Dia perlahan berdiri dari meja yang didudukinya, dan terlihat dengan jelas retakan yang melintang dan membagi dua meja sama rata. Akurasi yang luar biasa. Hanya sepotong besi penopang meja yang membuat kedua potongan sama rata itu tetap pada tempatnya, tidak terpisah satu sama lain. Kegaduhan tiba-tiba muncul, mempertanyakan apa yang terjadi di balik suara lantang tersebut. Di balik kegaduhan itu, sang pelaku dengan cermat perlahan menghilang dari ruangan dan pergi entah kemana. Layaknya sebuah pembunuhan, para saksi yang melihat langsung melakukan reka ulang atas termutilasinya bangku kuliah butut.
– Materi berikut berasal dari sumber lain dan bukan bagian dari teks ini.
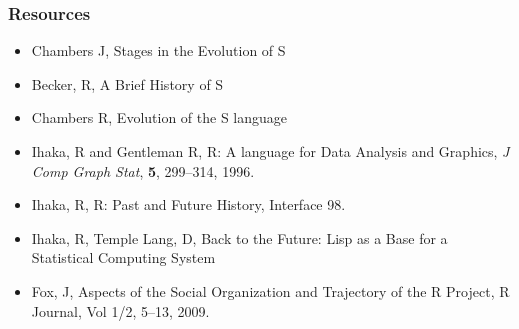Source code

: \documentclass[svgnames, aspectratio=169]{beamer}
\begin{document}
\begin{frame}
  \frametitle{Resources}

  \begin{itemize}
  \item Chambers J, Stages in the Evolution of S
  \item Becker, R, A Brief History of S
  \item Chambers R, Evolution of the S language
  \item Ihaka, R and Gentleman R, R: A language for Data Analysis and Graphics,
    {\em J Comp Graph Stat}, {\bf 5}, 299--314, 1996.
  \item Ihaka, R, R: Past and Future History, Interface 98.
  \item Ihaka, R, Temple Lang, D, Back to the Future: Lisp as a Base for a
    Statistical Computing System
  \item Fox, J, Aspects of the Social Organization and Trajectory of
    the R Project, R Journal, Vol 1/2, 5--13, 2009.
  \end{itemize}

\end{frame}
\end{document}
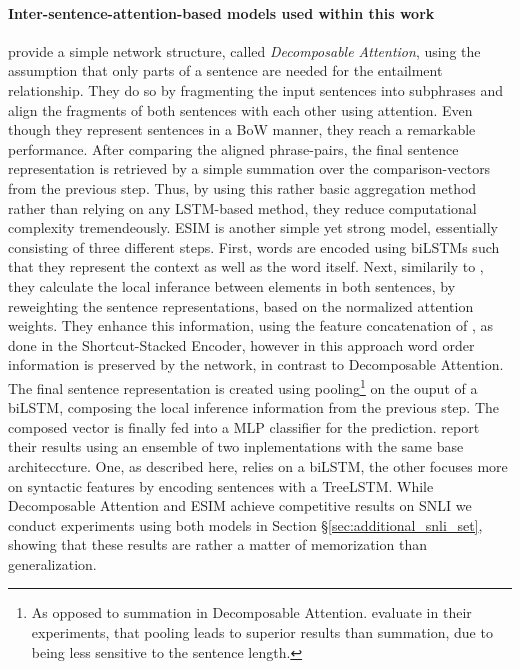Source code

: \paragraph*{Inter-sentence-attention-based models used within this work}
\cite{parikh2016decomposable} provide a simple network structure, called \textit{Decomposable Attention}, using the assumption that only parts of a sentence are needed for the entailment relationship. They do so by fragmenting the input sentences into subphrases and align the fragments of both sentences with each other using attention. Even though they represent sentences in a \ac{BoW} manner, they reach a remarkable performance. After comparing the aligned phrase-pairs, the final sentence representation is retrieved by a simple summation over the comparison-vectors from the previous step. Thus, by using this rather basic aggregation method rather than relying on any \ac{LSTM}-based method, they reduce computational complexity tremendeously. \ac{ESIM} \citep{chen2017enhanced} is another simple yet strong model, essentially consisting of three different steps. First, words are encoded using \ac{biLSTM}s such that they represent the context as well as the word itself. Next, similarily to \cite{parikh2016decomposable}, they calculate the local inferance between elements in both sentences, by reweighting the sentence representations, based on the normalized attention weights. They enhance this information, using the feature concatenation of \cite{mou2015natural}, as done in the Shortcut-Stacked Encoder, however in this approach word order information is preserved by the network, in contrast to Decomposable Attention. The final sentence representation is created using pooling\footnote{As opposed to summation in Decomposable Attention. \cite{chen2017enhanced} evaluate in their experiments, that pooling leads to superior results than summation, due to being less sensitive to the sentence length.} on the ouput of a \ac{biLSTM}, composing the local inference information from the previous step. The composed vector is finally fed into a \ac{MLP} classifier for the prediction. \cite{chen2017enhanced} report their results using an ensemble of two inplementations with the same base architeccture. One, as described here, relies on a \ac{biLSTM}, the other focuses more on syntactic features by encoding sentences with a TreeLSTM. While Decomposable Attention and ESIM achieve competitive results on \ac{SNLI} we conduct experiments using both models in Section §\ref{sec:additional_snli_set}, showing that these results are rather a matter of memorization than generalization.

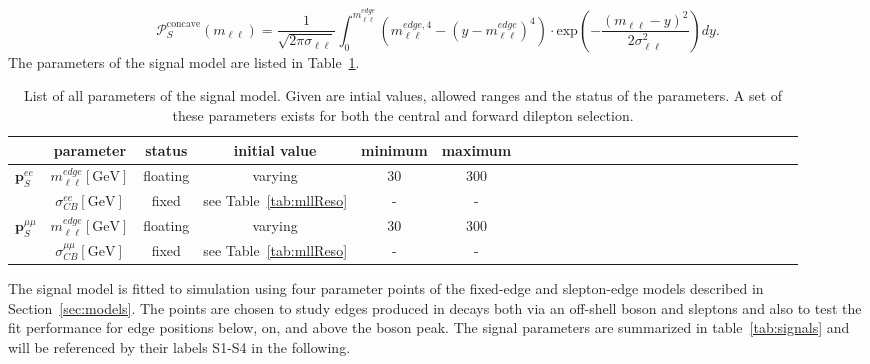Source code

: \begin{equation}
 {\mathcal{P}}_{S}^{\text{concave}}(m_{\ell\ell}) = \frac{1}{\sqrt{2\pi\sigma_{\ell\ell}}} \int_{0}^{m_{\ell\ell}^{edge}} (m_{\ell\ell}^{edge,4} -(y-m_{\ell\ell}^{edge})^4) \cdot \textrm{exp}\left( -\frac{(m_{\ell\ell}-y)^2}{2\sigma_{\ell\ell}^{2}}\right) dy.
\end{equation}
The parameters of the signal model are listed in Table~\ref{tab:Fit_Par_Overview_Sig}.
\begin{table}[htbp]
\begin{center}
 \renewcommand{\arraystretch}{1.3}
 \caption{List of all parameters of the signal model. Given are intial values, allowed ranges and the status of the parameters. A set of these parameters exists for both the central and forward dilepton selection.\label{tab:Fit_Par_Overview_Sig}}
\begin{tabular}{l|c|c|c|c|ccccccccccccccccccccc}
& parameter & status & initial value & minimum & maximum \\ \hline
\multirow{2}{*}{$\mathbf{p}_{S}^{ee}$} & $m_{\ell\ell}^{edge} [\mathrm{GeV}]$ & floating & varying & 30 & 300 \\ 
& $\sigma_{CB}^{ee}  [\mathrm{GeV}]$ & fixed & see Table~\ref{tab:mllReso} & - & - \\ \hline
\multirow{2}{*}{$\mathbf{p}_{S}^{\mu\mu}$} & $m_{\ell\ell}^{edge} [\mathrm{GeV}]$ & floating & varying & 30 & 300 \\ 
& $\sigma_{CB}^{\mu\mu}  [\mathrm{GeV}]$ & fixed & see Table~\ref{tab:mllReso} & - & - \\
\end{tabular}

\end{center}
\end{table}

The signal model is fitted to simulation using four parameter points of the fixed-edge and slepton-edge models described in Section~\ref{sec:models}. The points are chosen to study edges produced in decays both via an off-shell \Z boson and sleptons and also to test the fit performance for edge positions below, on, and above the \Z boson peak. The signal parameters are summarized in table~\ref{tab:signals} and will be referenced by their labels S1-S4 in the following.

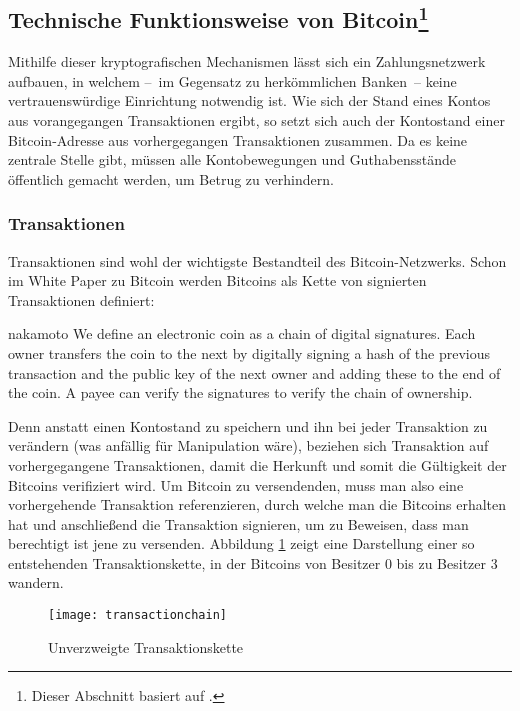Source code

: \subsection[Technische Funktionsweise von Bitcoin]{Technische Funktionsweise von Bitcoin\footnote{Dieser Abschnitt basiert auf \cite{nielsen}.}}
\label{sec:mechanics}

Mithilfe dieser kryptografischen Mechanismen lässt sich ein Zahlungsnetzwerk aufbauen, in welchem --~im Gegensatz zu herkömmlichen Banken~-- keine vertrauenswürdige Einrichtung notwendig ist.
Wie sich der Stand eines Kontos aus vorangegangen Transaktionen ergibt, so setzt sich auch der Kontostand einer Bitcoin-Adresse aus vorhergegangen Transaktionen zusammen.
Da es keine zentrale Stelle gibt, müssen alle Kontobewegungen und Guthabensstände öffentlich gemacht werden, um Betrug zu verhindern.

\subsubsection{Transaktionen}

Transaktionen sind wohl der wichtigste Bestandteil des Bitcoin-Netzwerks.
Schon im White Paper zu Bitcoin werden Bitcoins als Kette von signierten Transaktionen definiert:

\begin{longquote}[2]{nakamoto}
We define an electronic coin as a chain of digital signatures. Each owner transfers the coin to the next by digitally signing a hash of the previous transaction and the public key of the next owner and adding these to the end of the coin. A payee can verify the signatures to verify the chain of ownership.
\end{longquote}

Denn anstatt einen Kontostand zu speichern und ihn bei jeder Transaktion zu verändern (was anfällig für Manipulation wäre), beziehen sich Transaktion auf vorhergegangene Transaktionen, damit die Herkunft und somit die Gültigkeit der Bitcoins verifiziert wird.
Um Bitcoin zu versendenden, muss man also eine vorhergehende Transaktion referenzieren, durch welche man die Bitcoins erhalten hat und anschließend die Transaktion signieren, um zu Beweisen, dass man berechtigt ist jene zu versenden.
Abbildung \ref{fig:transactionchain} zeigt eine Darstellung einer so entstehenden Transaktionskette, in der Bitcoins von Besitzer 0 bis zu Besitzer 3 wandern.

\begin{figure}[t]
    \begin{center}
        \texttt{[image: transactionchain]}
        \caption{Unverzweigte Transaktionskette \parencite[2]{nakamoto}}
        \label{fig:transactionchain}
    \end{center}
\end{figure}

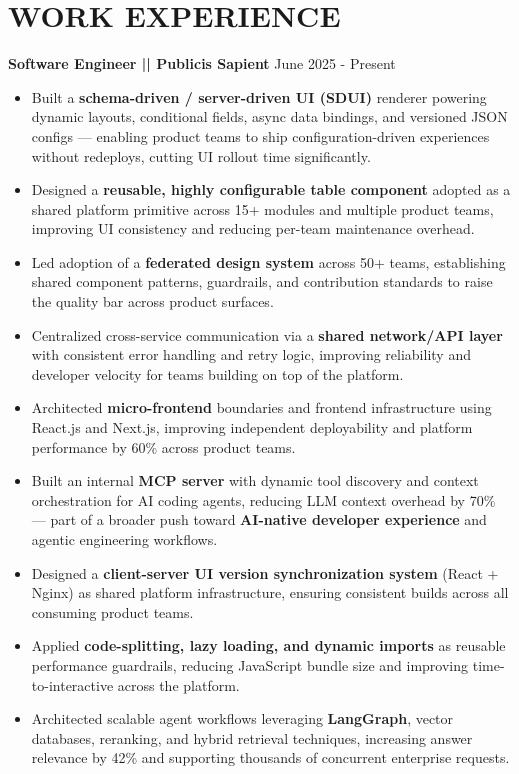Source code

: \section*{WORK EXPERIENCE}
\textbf{Software Engineer || Publicis Sapient}
\hfill June 2025 - Present
\begin{itemize}
\vspace{2pt}

\item {Built a \textbf{schema-driven / server-driven UI (SDUI)} renderer powering dynamic layouts, conditional fields, async data bindings, and versioned JSON configs — enabling product teams to ship configuration-driven experiences without redeploys, cutting UI rollout time significantly.}
\item {Designed a \textbf{reusable, highly configurable table component} adopted as a shared platform primitive across 15+ modules and multiple product teams, improving UI consistency and reducing per-team maintenance overhead.}
\item {Led adoption of a \textbf{federated design system} across 50+ teams, establishing shared component patterns, guardrails, and contribution standards to raise the quality bar across product surfaces.}
\item {Centralized cross-service communication via a \textbf{shared network/API layer} with consistent error handling and retry logic, improving reliability and developer velocity for teams building on top of the platform.}
\item {Architected \textbf{micro-frontend} boundaries and frontend infrastructure using React.js and Next.js, improving independent deployability and platform performance by 60\% across product teams.}
\item {Built an internal \textbf{MCP server} with dynamic tool discovery and context orchestration for AI coding agents, reducing LLM context overhead by 70\% — part of a broader push toward \textbf{AI-native developer experience} and agentic engineering workflows.}
\item {Designed a \textbf{client-server UI version synchronization system} (React + Nginx) as shared platform infrastructure, ensuring consistent builds across all consuming product teams.}
\item {Applied \textbf{code-splitting, lazy loading, and dynamic imports} as reusable performance guardrails, reducing JavaScript bundle size and improving time-to-interactive across the platform.}
\item {Architected scalable agent workflows leveraging \textbf{LangGraph}, vector databases, reranking, and hybrid retrieval techniques, increasing answer relevance by 42\% and supporting thousands of concurrent enterprise requests.}

\end{itemize}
Demi menjaga keutuhan tempat kejadian perkara, para penonton meninggalkan TKP dan menuju ke depan ruang kelas. Tawa yang begitu lantang langsung lepas ke udara. Pada saat itu, kami berduka karena kehilangan dua hal. Kami kehilangan fasilitas belajar-mengajar yang begitu penting dalam upaya pencerdasan bangsa lewat mahasiswa, dan kehilangan rasa jenuh serta stres dari berbagai kegiatan dan tugas yang kami tanggung saat itu, bersamaan dengan lepas bebasnya tawa kami ke udara.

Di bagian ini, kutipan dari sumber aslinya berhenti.